After the rally, McAteer makes clear that he and other evangelicals see their role in the current conflict less as peacemakers than as unflappable supporters of Israel. Like other conservative Christians, he believes that land now occupied by Israel should not be returned to the Palestinians. “That they get caught under some unfortunate circumstances, that doesn’t change the fact that the land doesn’t belong to them and they have no right to it,” McAteer says.

McAteer and other evangelical leaders believe that Arabs and Muslims can be traced back to Ishmael, the unfavored son of Abraham, who was promised by God vast land and resources but who would never be satis-fied with what he had.
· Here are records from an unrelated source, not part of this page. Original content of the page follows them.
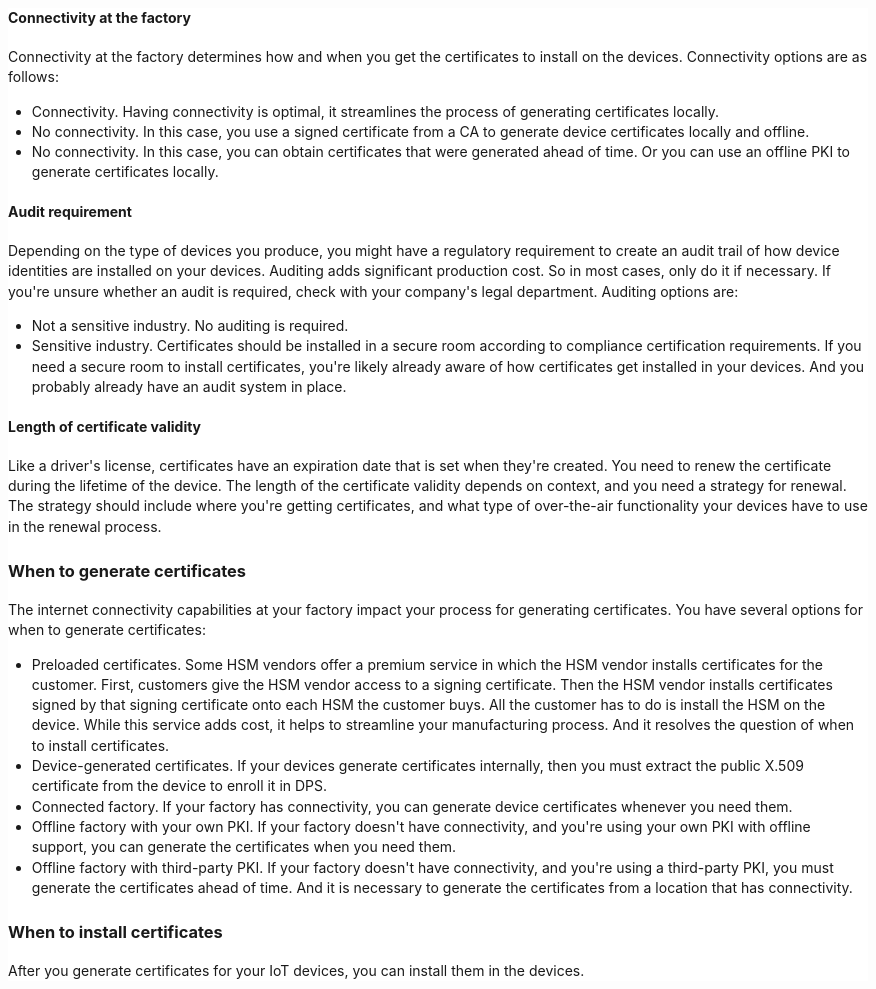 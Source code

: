 #### Connectivity at the factory
Connectivity at the factory determines how and when you get the certificates to install on the devices. Connectivity options are as follows:
- Connectivity. Having connectivity is optimal, it streamlines the process of generating certificates locally. 
- No connectivity. In this case, you use a signed certificate from a CA to generate device certificates locally and offline. 
- No connectivity. In this case, you can obtain certificates that were generated ahead of time. Or you can use an offline PKI to generate certificates locally.

#### Audit requirement
Depending on the type of devices you produce, you might have a regulatory requirement to create an audit trail of how device identities are installed on your devices. Auditing adds significant production cost. So in most cases, only do it if necessary. If you're unsure whether an audit is required, check with your company's legal department. Auditing options are: 
- Not a sensitive industry. No auditing is required.
- Sensitive industry. Certificates should be installed in a secure room according to compliance certification requirements. If you need a secure room to install certificates, you're likely already aware of how certificates get installed in your devices. And you probably already have an audit system in place. 

#### Length of certificate validity
Like a driver's license, certificates have an expiration date that is set when they're created. You need to renew the certificate during the lifetime of the device. The length of the certificate validity depends on context, and you need a strategy for renewal.  The strategy should include where you're getting certificates, and what type of over-the-air functionality your devices have to use in the renewal process. 

### When to generate certificates
The internet connectivity capabilities at your factory impact your process for generating certificates. You have several options for when to generate certificates: 

- Preloaded certificates.  Some HSM vendors offer a premium service in which the HSM vendor installs certificates for the customer. First, customers give the HSM vendor access to a signing certificate. Then the HSM vendor installs certificates signed by that signing certificate onto each HSM the customer buys. All the customer has to do is install the HSM on the device. While this service adds cost, it helps to streamline your manufacturing process.  And it resolves the question of when to install certificates.
- Device-generated certificates.  If your devices generate certificates internally, then you must extract the public X.509 certificate from the device to enroll it in DPS. 
- Connected factory.  If your factory has connectivity, you can generate device certificates whenever you need them.
- Offline factory with your own PKI. If your factory doesn't have connectivity, and you're using your own PKI with offline support, you can generate the certificates when you need them.
- Offline factory with third-party PKI. If your factory doesn't have connectivity, and you're using a third-party PKI, you must generate the certificates ahead of time. And it is necessary to generate the certificates from a location that has connectivity. 

### When to install certificates
After you generate certificates for your IoT devices, you can install them in the devices.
No matter how much good fortune Arabs receive, McAteer says, they will never know spiritual peace. “Find an Arab 6 feet, 4 inches tall,” he says. “Have him as handsome as Clark Gable. Give him a body like Charles Atlas. Give him the title to a $50 million mansion. Put him $100 million in the bank. And then, so that his resources will not be diminished, give him the title to 50 gushing oil wells. That man should be the ideal happy man, but he’s a Muslim. Have him stand on a little piece of geography called Israel that backs up between the Dead Sea and the Mediterranean Sea, and if he sees a Jew walk by, with all he’s got, all his happiness diminishes. He’s got fever in his soul.”

At day’s end, McAteer rushes over to B’rit Hadasha, a Memphis synagogue used by a local congregation of messianic Jews. This evening, evangelicals, including some from a group called Christian Friends of Israel, are meeting there. In recent years, the group raised $100,000 from local Christians to purchase an ambulance for Israel, organized a Holocaust memorial at a nearby Baptist church, and paid for 70 Russian Jews to immigrate to Israel. Now they are working with kindred spirits in Kentucky and Maine to start similar organizations in those states.
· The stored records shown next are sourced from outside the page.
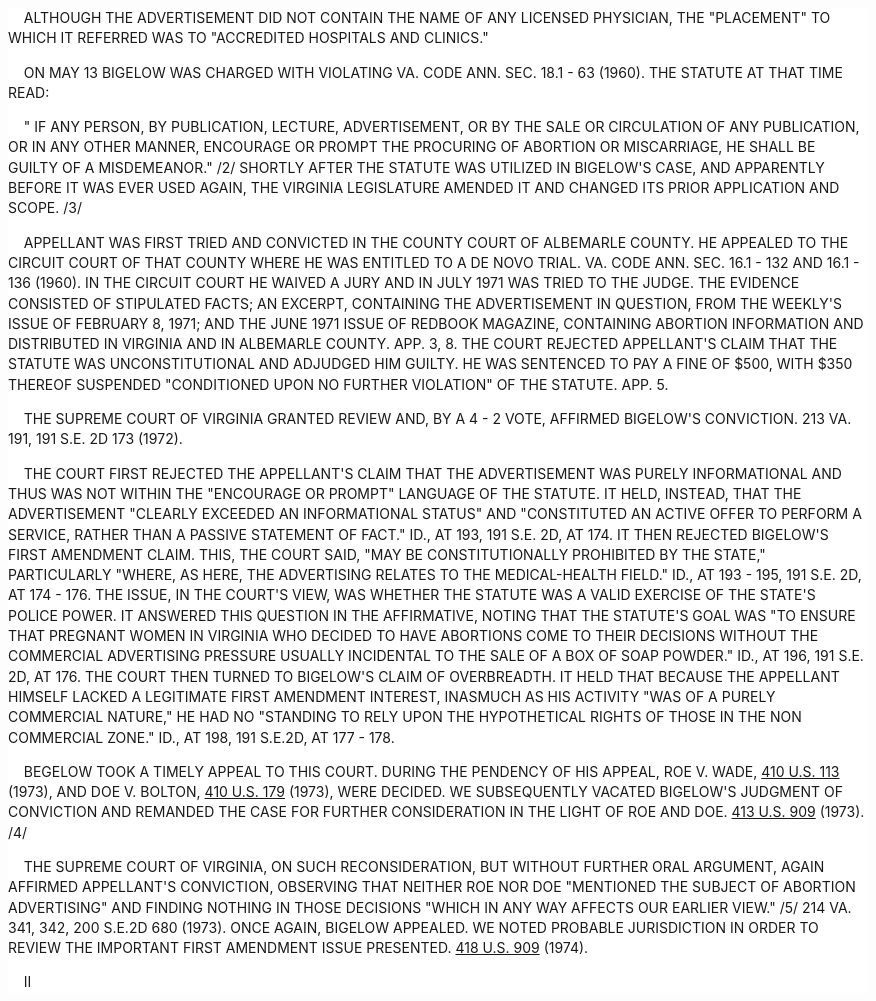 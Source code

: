     ALTHOUGH THE ADVERTISEMENT DID NOT CONTAIN THE NAME OF ANY LICENSED PHYSICIAN, THE "PLACEMENT" TO WHICH IT REFERRED WAS TO "ACCREDITED HOSPITALS AND CLINICS."

    ON MAY 13 BIGELOW WAS CHARGED WITH VIOLATING VA. CODE ANN. SEC. 18.1 - 63 (1960).  THE STATUTE AT THAT TIME READ:

    " IF ANY PERSON, BY PUBLICATION, LECTURE, ADVERTISEMENT, OR BY THE SALE OR CIRCULATION OF ANY PUBLICATION, OR IN ANY OTHER MANNER, ENCOURAGE OR PROMPT THE PROCURING OF ABORTION OR MISCARRIAGE, HE SHALL BE GUILTY OF A MISDEMEANOR."  /2/ SHORTLY AFTER THE STATUTE WAS UTILIZED IN BIGELOW'S CASE, AND APPARENTLY BEFORE IT WAS EVER USED AGAIN, THE VIRGINIA LEGISLATURE AMENDED IT AND CHANGED ITS PRIOR APPLICATION AND SCOPE.  /3/

    APPELLANT WAS FIRST TRIED AND CONVICTED IN THE COUNTY COURT OF ALBEMARLE COUNTY.  HE APPEALED TO THE CIRCUIT COURT OF THAT COUNTY WHERE HE WAS ENTITLED TO A DE NOVO TRIAL.  VA. CODE ANN. SEC. 16.1 - 132 AND 16.1 - 136 (1960).  IN THE CIRCUIT COURT HE WAIVED A JURY AND IN JULY 1971 WAS TRIED TO THE JUDGE.  THE EVIDENCE CONSISTED OF STIPULATED FACTS; AN EXCERPT, CONTAINING THE ADVERTISEMENT IN QUESTION, FROM THE WEEKLY'S ISSUE OF FEBRUARY 8, 1971; AND THE JUNE 1971 ISSUE OF REDBOOK MAGAZINE, CONTAINING ABORTION INFORMATION AND DISTRIBUTED IN VIRGINIA AND IN ALBEMARLE COUNTY.  APP. 3, 8.  THE COURT REJECTED APPELLANT'S CLAIM THAT THE STATUTE WAS UNCONSTITUTIONAL AND ADJUDGED HIM GUILTY.  HE WAS SENTENCED TO PAY A FINE OF $500, WITH $350 THEREOF SUSPENDED "CONDITIONED UPON NO FURTHER VIOLATION" OF THE STATUTE.  APP. 5.

    THE SUPREME COURT OF VIRGINIA GRANTED REVIEW AND, BY A 4 - 2 VOTE, AFFIRMED BIGELOW'S CONVICTION.  213 VA. 191, 191 S.E. 2D 173 (1972).

    THE COURT FIRST REJECTED THE APPELLANT'S CLAIM THAT THE ADVERTISEMENT WAS PURELY INFORMATIONAL AND THUS WAS NOT WITHIN THE "ENCOURAGE OR PROMPT" LANGUAGE OF THE STATUTE.  IT HELD, INSTEAD, THAT THE ADVERTISEMENT "CLEARLY EXCEEDED AN INFORMATIONAL STATUS" AND "CONSTITUTED AN ACTIVE OFFER TO PERFORM A SERVICE, RATHER THAN A PASSIVE STATEMENT OF FACT."  ID., AT 193, 191 S.E. 2D, AT 174.  IT THEN REJECTED BIGELOW'S FIRST AMENDMENT CLAIM.  THIS, THE COURT SAID, "MAY BE CONSTITUTIONALLY PROHIBITED BY THE STATE," PARTICULARLY "WHERE, AS HERE, THE ADVERTISING RELATES TO THE MEDICAL-HEALTH FIELD."  ID., AT 193 - 195, 191 S.E. 2D, AT 174 - 176.  THE ISSUE, IN THE COURT'S VIEW, WAS WHETHER THE STATUTE WAS A VALID EXERCISE OF THE STATE'S POLICE POWER.  IT ANSWERED THIS QUESTION IN THE AFFIRMATIVE, NOTING THAT THE STATUTE'S GOAL WAS "TO ENSURE THAT PREGNANT WOMEN IN VIRGINIA WHO DECIDED TO HAVE ABORTIONS COME TO THEIR DECISIONS WITHOUT THE COMMERCIAL ADVERTISING PRESSURE USUALLY INCIDENTAL TO THE SALE OF A BOX OF SOAP POWDER."  ID., AT 196, 191 S.E. 2D, AT 176.  THE COURT THEN TURNED TO BIGELOW'S CLAIM OF OVERBREADTH.  IT HELD THAT BECAUSE THE APPELLANT HIMSELF LACKED A LEGITIMATE FIRST AMENDMENT INTEREST, INASMUCH AS HIS ACTIVITY "WAS OF A PURELY COMMERCIAL NATURE," HE HAD NO "STANDING TO RELY UPON THE HYPOTHETICAL RIGHTS OF THOSE IN THE NON COMMERCIAL ZONE."  ID., AT 198, 191 S.E.2D, AT 177 - 178.

    BEGELOW TOOK A TIMELY APPEAL TO THIS COURT.  DURING THE PENDENCY OF HIS APPEAL, ROE V. WADE, [410 U.S. 113][/us/courts/scotus/usReporter/410/113] (1973), AND DOE V. BOLTON, [410 U.S. 179][/us/courts/scotus/usReporter/410/179] (1973), WERE DECIDED.  WE SUBSEQUENTLY VACATED BIGELOW'S JUDGMENT OF CONVICTION AND REMANDED THE CASE FOR FURTHER CONSIDERATION IN THE LIGHT OF ROE AND DOE.  [413 U.S. 909][/us/courts/scotus/usReporter/413/909] (1973).  /4/

    THE SUPREME COURT OF VIRGINIA, ON SUCH RECONSIDERATION, BUT WITHOUT FURTHER ORAL ARGUMENT, AGAIN AFFIRMED APPELLANT'S CONVICTION, OBSERVING THAT NEITHER ROE NOR DOE "MENTIONED THE SUBJECT OF ABORTION ADVERTISING" AND FINDING NOTHING IN THOSE DECISIONS "WHICH IN ANY WAY AFFECTS OUR EARLIER VIEW."  /5/ 214 VA. 341, 342, 200 S.E.2D 680 (1973).  ONCE AGAIN, BIGELOW APPEALED.  WE NOTED PROBABLE JURISDICTION IN ORDER TO REVIEW THE IMPORTANT FIRST AMENDMENT ISSUE PRESENTED.  [418 U.S. 909][/us/courts/scotus/usReporter/418/909] (1974).

    II


[/us/courts/scotus/usReporter/421/809]: https://publicdocs.github.io/go/links?ns=uslm-x&ref=%2Fus%2Fcourts%2Fscotus%2FusReporter%2F421%2F809
[/us/courts/scotus/usReporter/308/147]: https://publicdocs.github.io/go/links?ns=uslm-x&ref=%2Fus%2Fcourts%2Fscotus%2FusReporter%2F308%2F147
[/us/courts/scotus/usReporter/410/113]: https://publicdocs.github.io/go/links?ns=uslm-x&ref=%2Fus%2Fcourts%2Fscotus%2FusReporter%2F410%2F113
[/us/courts/scotus/usReporter/410/179]: https://publicdocs.github.io/go/links?ns=uslm-x&ref=%2Fus%2Fcourts%2Fscotus%2FusReporter%2F410%2F179
[/us/courts/scotus/usReporter/413/909]: https://publicdocs.github.io/go/links?ns=uslm-x&ref=%2Fus%2Fcourts%2Fscotus%2FusReporter%2F413%2F909
[/us/courts/scotus/usReporter/418/909]: https://publicdocs.github.io/go/links?ns=uslm-x&ref=%2Fus%2Fcourts%2Fscotus%2FusReporter%2F418%2F909
[/us/courts/scotus/usReporter/380/479]: https://publicdocs.github.io/go/links?ns=uslm-x&ref=%2Fus%2Fcourts%2Fscotus%2FusReporter%2F380%2F479
[/us/courts/scotus/usReporter/408/104]: https://publicdocs.github.io/go/links?ns=uslm-x&ref=%2Fus%2Fcourts%2Fscotus%2FusReporter%2F408%2F104
[/us/courts/scotus/usReporter/405/518]: https://publicdocs.github.io/go/links?ns=uslm-x&ref=%2Fus%2Fcourts%2Fscotus%2FusReporter%2F405%2F518
[/us/courts/scotus/usReporter/402/611]: https://publicdocs.github.io/go/links?ns=uslm-x&ref=%2Fus%2Fcourts%2Fscotus%2FusReporter%2F402%2F611
[/us/courts/scotus/usReporter/371/415]: https://publicdocs.github.io/go/links?ns=uslm-x&ref=%2Fus%2Fcourts%2Fscotus%2FusReporter%2F371%2F415
[/us/courts/scotus/usReporter/310/88]: https://publicdocs.github.io/go/links?ns=uslm-x&ref=%2Fus%2Fcourts%2Fscotus%2FusReporter%2F310%2F88
[/us/courts/scotus/usReporter/408/1]: https://publicdocs.github.io/go/links?ns=uslm-x&ref=%2Fus%2Fcourts%2Fscotus%2FusReporter%2F408%2F1
[/us/courts/scotus/usReporter/369/186]: https://publicdocs.github.io/go/links?ns=uslm-x&ref=%2Fus%2Fcourts%2Fscotus%2FusReporter%2F369%2F186
[/us/courts/scotus/usReporter/407/163]: https://publicdocs.github.io/go/links?ns=uslm-x&ref=%2Fus%2Fcourts%2Fscotus%2FusReporter%2F407%2F163
[/us/courts/scotus/usReporter/341/622]: https://publicdocs.github.io/go/links?ns=uslm-x&ref=%2Fus%2Fcourts%2Fscotus%2FusReporter%2F341%2F622
[/us/courts/scotus/usReporter/413/601]: https://publicdocs.github.io/go/links?ns=uslm-x&ref=%2Fus%2Fcourts%2Fscotus%2FusReporter%2F413%2F601
[/us/courts/scotus/usReporter/413/376]: https://publicdocs.github.io/go/links?ns=uslm-x&ref=%2Fus%2Fcourts%2Fscotus%2FusReporter%2F413%2F376
[/us/courts/scotus/usReporter/376/254]: https://publicdocs.github.io/go/links?ns=uslm-x&ref=%2Fus%2Fcourts%2Fscotus%2FusReporter%2F376%2F254
[/us/courts/scotus/usReporter/319/105]: https://publicdocs.github.io/go/links?ns=uslm-x&ref=%2Fus%2Fcourts%2Fscotus%2FusReporter%2F319%2F105
[/us/courts/scotus/usReporter/361/147]: https://publicdocs.github.io/go/links?ns=uslm-x&ref=%2Fus%2Fcourts%2Fscotus%2FusReporter%2F361%2F147
[/us/courts/scotus/usReporter/323/516]: https://publicdocs.github.io/go/links?ns=uslm-x&ref=%2Fus%2Fcourts%2Fscotus%2FusReporter%2F323%2F516
[/us/courts/scotus/usReporter/383/463]: https://publicdocs.github.io/go/links?ns=uslm-x&ref=%2Fus%2Fcourts%2Fscotus%2FusReporter%2F383%2F463
[/us/courts/scotus/usReporter/315/568]: https://publicdocs.github.io/go/links?ns=uslm-x&ref=%2Fus%2Fcourts%2Fscotus%2FusReporter%2F315%2F568
[/us/courts/scotus/usReporter/354/476]: https://publicdocs.github.io/go/links?ns=uslm-x&ref=%2Fus%2Fcourts%2Fscotus%2FusReporter%2F354%2F476
[/us/courts/scotus/usReporter/413/15]: https://publicdocs.github.io/go/links?ns=uslm-x&ref=%2Fus%2Fcourts%2Fscotus%2FusReporter%2F413%2F15
[/us/courts/scotus/usReporter/418/323]: https://publicdocs.github.io/go/links?ns=uslm-x&ref=%2Fus%2Fcourts%2Fscotus%2FusReporter%2F418%2F323
[/us/courts/scotus/usReporter/395/444]: https://publicdocs.github.io/go/links?ns=uslm-x&ref=%2Fus%2Fcourts%2Fscotus%2FusReporter%2F395%2F444
[/us/courts/scotus/usReporter/316/52]: https://publicdocs.github.io/go/links?ns=uslm-x&ref=%2Fus%2Fcourts%2Fscotus%2FusReporter%2F316%2F52
[/us/courts/scotus/usReporter/413/376]: https://publicdocs.github.io/go/links?ns=uslm-x&ref=%2Fus%2Fcourts%2Fscotus%2FusReporter%2F413%2F376
[/us/courts/scotus/usReporter/410/113]: https://publicdocs.github.io/go/links?ns=uslm-x&ref=%2Fus%2Fcourts%2Fscotus%2FusReporter%2F410%2F113
[/us/courts/scotus/usReporter/410/179]: https://publicdocs.github.io/go/links?ns=uslm-x&ref=%2Fus%2Fcourts%2Fscotus%2FusReporter%2F410%2F179
[/us/courts/scotus/usReporter/146/657]: https://publicdocs.github.io/go/links?ns=uslm-x&ref=%2Fus%2Fcourts%2Fscotus%2FusReporter%2F146%2F657
[/us/courts/scotus/usReporter/383/745]: https://publicdocs.github.io/go/links?ns=uslm-x&ref=%2Fus%2Fcourts%2Fscotus%2FusReporter%2F383%2F745
[/us/courts/scotus/usReporter/394/618]: https://publicdocs.github.io/go/links?ns=uslm-x&ref=%2Fus%2Fcourts%2Fscotus%2FusReporter%2F394%2F618
[/us/courts/scotus/usReporter/418/298]: https://publicdocs.github.io/go/links?ns=uslm-x&ref=%2Fus%2Fcourts%2Fscotus%2FusReporter%2F418%2F298
[/us/courts/scotus/usReporter/347/442]: https://publicdocs.github.io/go/links?ns=uslm-x&ref=%2Fus%2Fcourts%2Fscotus%2FusReporter%2F347%2F442
[/us/courts/scotus/usReporter/285/105]: https://publicdocs.github.io/go/links?ns=uslm-x&ref=%2Fus%2Fcourts%2Fscotus%2FusReporter%2F285%2F105
[/us/courts/scotus/usReporter/418/241]: https://publicdocs.github.io/go/links?ns=uslm-x&ref=%2Fus%2Fcourts%2Fscotus%2FusReporter%2F418%2F241
[/us/courts/scotus/usReporter/388/130]: https://publicdocs.github.io/go/links?ns=uslm-x&ref=%2Fus%2Fcourts%2Fscotus%2FusReporter%2F388%2F130
[/us/courts/scotus/usReporter/410/113]: https://publicdocs.github.io/go/links?ns=uslm-x&ref=%2Fus%2Fcourts%2Fscotus%2FusReporter%2F410%2F113
[/us/courts/scotus/usReporter/410/179]: https://publicdocs.github.io/go/links?ns=uslm-x&ref=%2Fus%2Fcourts%2Fscotus%2FusReporter%2F410%2F179
[/us/courts/scotus/usReporter/358/498]: https://publicdocs.github.io/go/links?ns=uslm-x&ref=%2Fus%2Fcourts%2Fscotus%2FusReporter%2F358%2F498
[/us/courts/scotus/usReporter/418/298]: https://publicdocs.github.io/go/links?ns=uslm-x&ref=%2Fus%2Fcourts%2Fscotus%2FusReporter%2F418%2F298
[/us/courts/scotus/usReporter/413/376]: https://publicdocs.github.io/go/links?ns=uslm-x&ref=%2Fus%2Fcourts%2Fscotus%2FusReporter%2F413%2F376
[/us/usc/t26/s501]: https://publicdocs.github.io/go/links?ns=uslm&ref=%2Fus%2Fusc%2Ft26%2Fs501
[/us/courts/scotus/usReporter/414/826]: https://publicdocs.github.io/go/links?ns=uslm-x&ref=%2Fus%2Fcourts%2Fscotus%2FusReporter%2F414%2F826
[/us/courts/scotus/usReporter/409/934]: https://publicdocs.github.io/go/links?ns=uslm-x&ref=%2Fus%2Fcourts%2Fscotus%2FusReporter%2F409%2F934
[/us/courts/scotus/usReporter/405/1000]: https://publicdocs.github.io/go/links?ns=uslm-x&ref=%2Fus%2Fcourts%2Fscotus%2FusReporter%2F405%2F1000
[/us/courts/scotus/usReporter/396/842]: https://publicdocs.github.io/go/links?ns=uslm-x&ref=%2Fus%2Fcourts%2Fscotus%2FusReporter%2F396%2F842
[/us/courts/scotus/usReporter/412/94]: https://publicdocs.github.io/go/links?ns=uslm-x&ref=%2Fus%2Fcourts%2Fscotus%2FusReporter%2F412%2F94
[/us/courts/scotus/usReporter/414/156]: https://publicdocs.github.io/go/links?ns=uslm-x&ref=%2Fus%2Fcourts%2Fscotus%2FusReporter%2F414%2F156
[/us/courts/scotus/usReporter/374/424]: https://publicdocs.github.io/go/links?ns=uslm-x&ref=%2Fus%2Fcourts%2Fscotus%2FusReporter%2F374%2F424
[/us/courts/scotus/usReporter/348/483]: https://publicdocs.github.io/go/links?ns=uslm-x&ref=%2Fus%2Fcourts%2Fscotus%2FusReporter%2F348%2F483
[/us/courts/scotus/usReporter/347/442]: https://publicdocs.github.io/go/links?ns=uslm-x&ref=%2Fus%2Fcourts%2Fscotus%2FusReporter%2F347%2F442
[/us/courts/scotus/usReporter/294/608]: https://publicdocs.github.io/go/links?ns=uslm-x&ref=%2Fus%2Fcourts%2Fscotus%2FusReporter%2F294%2F608
[/us/courts/scotus/usReporter/385/39]: https://publicdocs.github.io/go/links?ns=uslm-x&ref=%2Fus%2Fcourts%2Fscotus%2FusReporter%2F385%2F39
[/us/courts/scotus/usReporter/379/536]: https://publicdocs.github.io/go/links?ns=uslm-x&ref=%2Fus%2Fcourts%2Fscotus%2FusReporter%2F379%2F536
[/us/courts/scotus/usReporter/345/395]: https://publicdocs.github.io/go/links?ns=uslm-x&ref=%2Fus%2Fcourts%2Fscotus%2FusReporter%2F345%2F395
[/us/courts/scotus/usReporter/340/290]: https://publicdocs.github.io/go/links?ns=uslm-x&ref=%2Fus%2Fcourts%2Fscotus%2FusReporter%2F340%2F290
[/us/courts/scotus/usReporter/312/569]: https://publicdocs.github.io/go/links?ns=uslm-x&ref=%2Fus%2Fcourts%2Fscotus%2FusReporter%2F312%2F569
[/us/courts/scotus/usReporter/334/558]: https://publicdocs.github.io/go/links?ns=uslm-x&ref=%2Fus%2Fcourts%2Fscotus%2FusReporter%2F334%2F558
[/us/courts/scotus/usReporter/316/52]: https://publicdocs.github.io/go/links?ns=uslm-x&ref=%2Fus%2Fcourts%2Fscotus%2FusReporter%2F316%2F52
[/us/courts/scotus/usReporter/383/463]: https://publicdocs.github.io/go/links?ns=uslm-x&ref=%2Fus%2Fcourts%2Fscotus%2FusReporter%2F383%2F463
[/us/courts/scotus/usReporter/376/254]: https://publicdocs.github.io/go/links?ns=uslm-x&ref=%2Fus%2Fcourts%2Fscotus%2FusReporter%2F376%2F254
[/us/courts/scotus/usReporter/413/376]: https://publicdocs.github.io/go/links?ns=uslm-x&ref=%2Fus%2Fcourts%2Fscotus%2FusReporter%2F413%2F376
[/us/courts/scotus/usReporter/294/608]: https://publicdocs.github.io/go/links?ns=uslm-x&ref=%2Fus%2Fcourts%2Fscotus%2FusReporter%2F294%2F608
[/us/courts/scotus/usReporter/348/483]: https://publicdocs.github.io/go/links?ns=uslm-x&ref=%2Fus%2Fcourts%2Fscotus%2FusReporter%2F348%2F483
[/us/courts/scotus/usReporter/414/156]: https://publicdocs.github.io/go/links?ns=uslm-x&ref=%2Fus%2Fcourts%2Fscotus%2FusReporter%2F414%2F156
[/us/courts/scotus/usReporter/205/93]: https://publicdocs.github.io/go/links?ns=uslm-x&ref=%2Fus%2Fcourts%2Fscotus%2FusReporter%2F205%2F93
[/us/courts/scotus/usReporter/374/424]: https://publicdocs.github.io/go/links?ns=uslm-x&ref=%2Fus%2Fcourts%2Fscotus%2FusReporter%2F374%2F424
[/us/courts/scotus/usReporter/285/105]: https://publicdocs.github.io/go/links?ns=uslm-x&ref=%2Fus%2Fcourts%2Fscotus%2FusReporter%2F285%2F105
[/us/courts/scotus/usReporter/341/622]: https://publicdocs.github.io/go/links?ns=uslm-x&ref=%2Fus%2Fcourts%2Fscotus%2FusReporter%2F341%2F622
[/us/courts/scotus/usReporter/289/253]: https://publicdocs.github.io/go/links?ns=uslm-x&ref=%2Fus%2Fcourts%2Fscotus%2FusReporter%2F289%2F253
[/us/courts/scotus/usReporter/146/657]: https://publicdocs.github.io/go/links?ns=uslm-x&ref=%2Fus%2Fcourts%2Fscotus%2FusReporter%2F146%2F657
[/us/courts/scotus/usReporter/221/280]: https://publicdocs.github.io/go/links?ns=uslm-x&ref=%2Fus%2Fcourts%2Fscotus%2FusReporter%2F221%2F280
[/us/courts/scotus/usReporter/225/347]: https://publicdocs.github.io/go/links?ns=uslm-x&ref=%2Fus%2Fcourts%2Fscotus%2FusReporter%2F225%2F347
[/us/courts/scotus/usReporter/313/69]: https://publicdocs.github.io/go/links?ns=uslm-x&ref=%2Fus%2Fcourts%2Fscotus%2FusReporter%2F313%2F69
[/us/courts/scotus/usReporter/273/593]: https://publicdocs.github.io/go/links?ns=uslm-x&ref=%2Fus%2Fcourts%2Fscotus%2FusReporter%2F273%2F593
Prompted by McAteer, they rise one at a time from the synagogue’s gallery to testify to the work they have done for Israel. They speak about the letters they have written to Congress, the trips they have taken to the Holy Land, the relationships they have forged with Jewish neighbors. Here is the very engine of the vast political-religious machinery that McAteer has helped to organize—the local groups whose political activity is driven by an unwavering belief that this is God’s work. They have been charged by the Bible to love Israel, love the Jews, and await the return of their Savior. “We don’t have the answer,” says Emily Jo Greer, a member of the group. “George Bush does not have the answer. Arafat does not have the answer. Ariel Sharon does not have the answer. It’s going to be Jesus.”

Sharon Lindsay, a member of the congregation, says she looks for divine intervention when she watches the evening news. “When I see that the president of Saudi Arabia has come to make a peace plan and then has to leave because his brother has had a stroke, I wonder, ‘Is that the hand of God?’ And I am praying, not for my ideas of what should be, but for God’s will to triumph.”

“Amen,” says McAteer.

And with that, his most recent marathon of prayer and revival comes to an end. Mc-Ateer heads home, knowing that with ongoing turmoil in the Middle East and the unwavering belief he witnessed in Washington and Memphis, God’s plan for Israel and the world is right on track.